Dataset entries
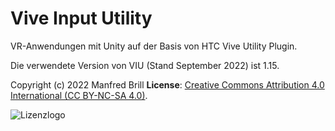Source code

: # Vive Input Utility

VR-Anwendungen mit Unity auf der Basis von HTC Vive Utility Plugin.

Die verwendete Version von VIU (Stand September 2022) ist 1.15. 

Copyright (c) 2022 Manfred Brill
**License**: [Creative Commons Attribution 4.0 International (CC BY-NC-SA 4.0)](https://creativecommons.org/licenses/by-nc-sa/4.0/).  

![Lizenzlogo](https://licensebuttons.net/l/by-nc-sa/3.0/de/88x31.png)
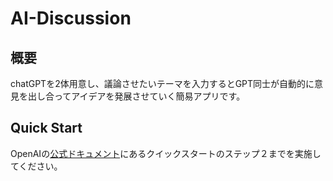 # AI-Discussion

## 概要

chatGPTを2体用意し、議論させたいテーマを入力するとGPT同士が自動的に意見を出し合ってアイデアを発展させていく簡易アプリです。

## Quick Start

OpenAIの[公式ドキュメント](https://platform.openai.com/docs/quickstart?context=python)にあるクイックスタートのステップ２までを実施してください。

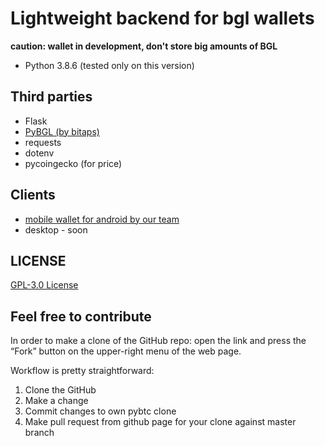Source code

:# Lightweight backend for bgl wallets

**caution: wallet in development, don't store big amounts of BGL**

* Python 3.8.6 (tested only on this version)

## Third parties

* Flask
* [PyBGL (by bitaps)](https://github.com/bitaps-com/pybgl)
* requests
* dotenv
* pycoingecko (for price)

## Clients

* [mobile wallet for android by our team](https://github.com/GranPecador/bgl-wallet-android)
* desktop - soon

## LICENSE

[GPL-3.0 License](https://github.com/semyon-dev/backend-bgl-wallet/blob/master/LICENSE)

## Feel free to contribute

In order to make a clone of the GitHub repo: open the link and press the “Fork” button on the upper-right menu of the web page.

Workflow is pretty straightforward:

1. Clone the GitHub
2. Make a change
3. Commit changes to own pybtc clone
4. Make pull request from github page for your clone against master branch
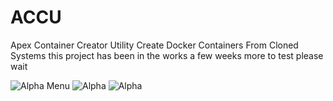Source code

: # ACCU
Apex Container Creator Utility Create Docker Containers From Cloned Systems 
this project has been in the works a few weeks more to test please wait 

![Alpha Menu](https://github.com/user-attachments/assets/09acce83-19a8-4a65-93f4-ddc334563773)
![Alpha](https://github.com/user-attachments/assets/ebee7088-c4d0-4bba-9eaf-2cbe2a007019)
![Alpha](https://github.com/user-attachments/assets/cce8af89-d317-4f8d-8c2f-16bb901a85bd)
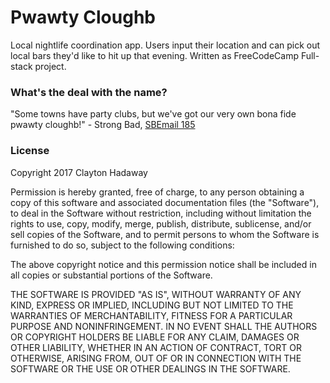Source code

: # Pwawty Cloughb
Local nightlife coordination app. Users input their location and can pick out local bars they'd like to hit up that evening. Written as FreeCodeCamp Full-stack project.

### What's the deal with the name?
"Some towns have party clubs, but we've got our very own bona fide pwawty cloughb!" - Strong Bad, [SBEmail 185](http://www.homestarrunner.com/sbemail185.html)

### License
Copyright 2017 Clayton Hadaway

Permission is hereby granted, free of charge, to any person obtaining a copy of this software and associated documentation files (the "Software"), to deal in the Software without restriction, including without limitation the rights to use, copy, modify, merge, publish, distribute, sublicense, and/or sell copies of the Software, and to permit persons to whom the Software is furnished to do so, subject to the following conditions:

The above copyright notice and this permission notice shall be included in all copies or substantial portions of the Software.

THE SOFTWARE IS PROVIDED "AS IS", WITHOUT WARRANTY OF ANY KIND, EXPRESS OR IMPLIED, INCLUDING BUT NOT LIMITED TO THE WARRANTIES OF MERCHANTABILITY, FITNESS FOR A PARTICULAR PURPOSE AND NONINFRINGEMENT. IN NO EVENT SHALL THE AUTHORS OR COPYRIGHT HOLDERS BE LIABLE FOR ANY CLAIM, DAMAGES OR OTHER LIABILITY, WHETHER IN AN ACTION OF CONTRACT, TORT OR OTHERWISE, ARISING FROM, OUT OF OR IN CONNECTION WITH THE SOFTWARE OR THE USE OR OTHER DEALINGS IN THE SOFTWARE.
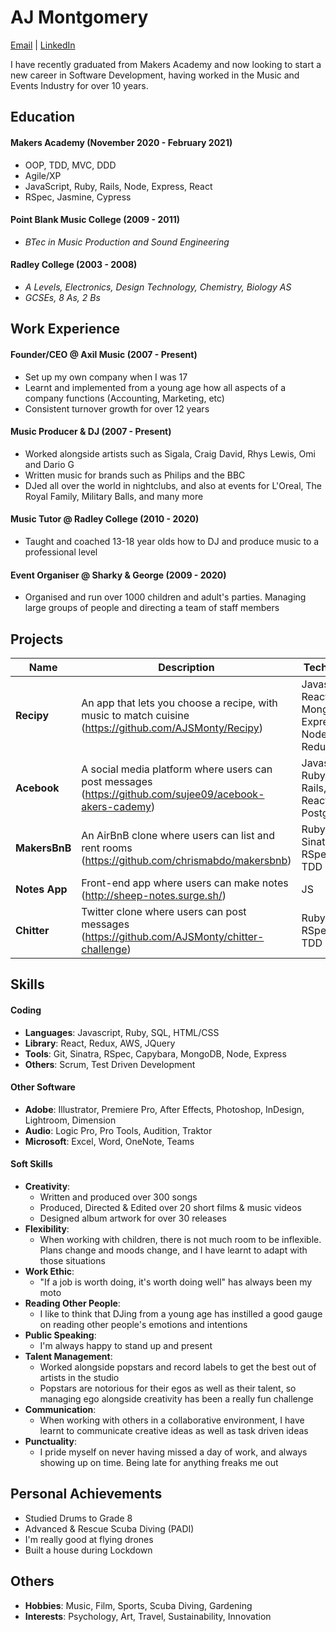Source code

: # AJ Montgomery
[Email](mailto:aj.monty@gmail.com) | [LinkedIn](http:/www.linkedin.com/in/aj-montgomery
)

I have recently graduated from Makers Academy and now looking to start a new career in Software Development, having worked in the Music and Events Industry for over 10 years.

## Education

#### Makers Academy (November 2020 - February 2021)

- OOP, TDD, MVC, DDD
- Agile/XP
- JavaScript, Ruby, Rails, Node, Express, React
- RSpec, Jasmine, Cypress

#### Point Blank Music College (2009 - 2011) 
- *BTec in Music Production and Sound Engineering*

#### Radley College (2003 - 2008)
- *A Levels, Electronics, Design Technology, Chemistry, Biology AS*
- *GCSEs, 8 As, 2 Bs*

## Work Experience

#### Founder/CEO @ Axil Music (2007 - Present)
- Set up my own company when I was 17
- Learnt and implemented from a young age how all aspects of a company functions (Accounting, Marketing, etc)
- Consistent turnover growth for over 12 years

#### Music Producer & DJ (2007 - Present)
- Worked alongside artists such as Sigala, Craig David, Rhys Lewis, Omi and Dario G
- Written music for brands such as Philips and the BBC
- DJed all over the world in nightclubs, and also at events for L'Oreal, The Royal Family, Military Balls, and many more

#### Music Tutor @ Radley College (2010 - 2020)
- Taught and coached 13-18 year olds how to DJ and produce music to a professional level

#### Event Organiser @ Sharky & George (2009 - 2020)
- Organised and run over 1000 children and adult's parties. Managing large groups of people and directing a team of staff members



## Projects

| Name                          | Description                                           | Tech/tools        |
| ------------------------------| ----------------------------------------------------- | ----------------- |
| **Recipy** | An app that lets you choose a recipe, with music to match cuisine (https://github.com/AJSMonty/Recipy) | Javascript, React, MongoDB, Express, Node, Redux |
| **Acebook** | A social media platform where users can post messages (https://github.com/sujee09/acebook-akers-cademy) | Javascript, Ruby on Rails, React, PostgreSQL |
| **MakersBnB** | An AirBnB clone where users can list and rent rooms (https://github.com/chrismabdo/makersbnb) | Ruby, Sinatra, RSpec, TDD |
| **Notes App** | Front-end app where users can make notes (http://sheep-notes.surge.sh/) | JS |
| **Chitter** | Twitter clone where users can post messages (https://github.com/AJSMonty/chitter-challenge) | Ruby, RSpec, API, TDD |


## Skills

#### Coding
- **Languages**: Javascript, Ruby, SQL, HTML/CSS
- **Library**: React, Redux, AWS, JQuery
- **Tools**: Git, Sinatra, RSpec, Capybara, MongoDB, Node, Express
- **Others**: Scrum, Test Driven Development

#### Other Software
- **Adobe**: Illustrator, Premiere Pro, After Effects, Photoshop, InDesign, Lightroom, Dimension
- **Audio**: Logic Pro, Pro Tools, Audition, Traktor
- **Microsoft**: Excel, Word, OneNote, Teams

#### Soft Skills
- **Creativity**:
  - Written and produced over 300 songs
  - Produced, Directed & Edited over 20 short films & music videos
  - Designed album artwork for over 30 releases
- **Flexibility**:
  - When working with children, there is not much room to be inflexible. Plans change and moods change, and I have learnt to adapt with those situations
- **Work Ethic**:
  - "If a job is worth doing, it's worth doing well" has always been my moto
- **Reading Other People**:
  - I like to think that DJing from a young age has instilled a good gauge on reading other people's emotions and intentions
- **Public Speaking**:
  - I'm always happy to stand up and present
- **Talent Management**:
  - Worked alongside popstars and record labels to get the best out of artists in the studio
  - Popstars are notorious for their egos as well as their talent, so managing ego alongside creativity has been a really fun challenge
- **Communication**:
  - When working with others in a collaborative environment, I have learnt to communicate creative ideas as well as task driven ideas
- **Punctuality**:
  - I pride myself on never having missed a day of work, and always showing up on time. Being late for anything freaks me out


## Personal Achievements
- Studied Drums to Grade 8
- Advanced & Rescue Scuba Diving (PADI)
- I'm really good at flying drones
- Built a house during Lockdown


## Others
- **Hobbies**: Music, Film, Sports, Scuba Diving, Gardening
- **Interests**: Psychology, Art, Travel, Sustainability, Innovation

# [Work request]
Report each line in the entries where the string "Alpha" occurs.

# [Task solution]
![Alpha Menu](https://github.com/user-attachments/assets/09acce83-19a8-4a65-93f4-ddc334563773)
![Alpha](https://github.com/user-attachments/assets/ebee7088-c4d0-4bba-9eaf-2cbe2a007019)
![Alpha](https://github.com/user-attachments/assets/cce8af89-d317-4f8d-8c2f-16bb901a85bd)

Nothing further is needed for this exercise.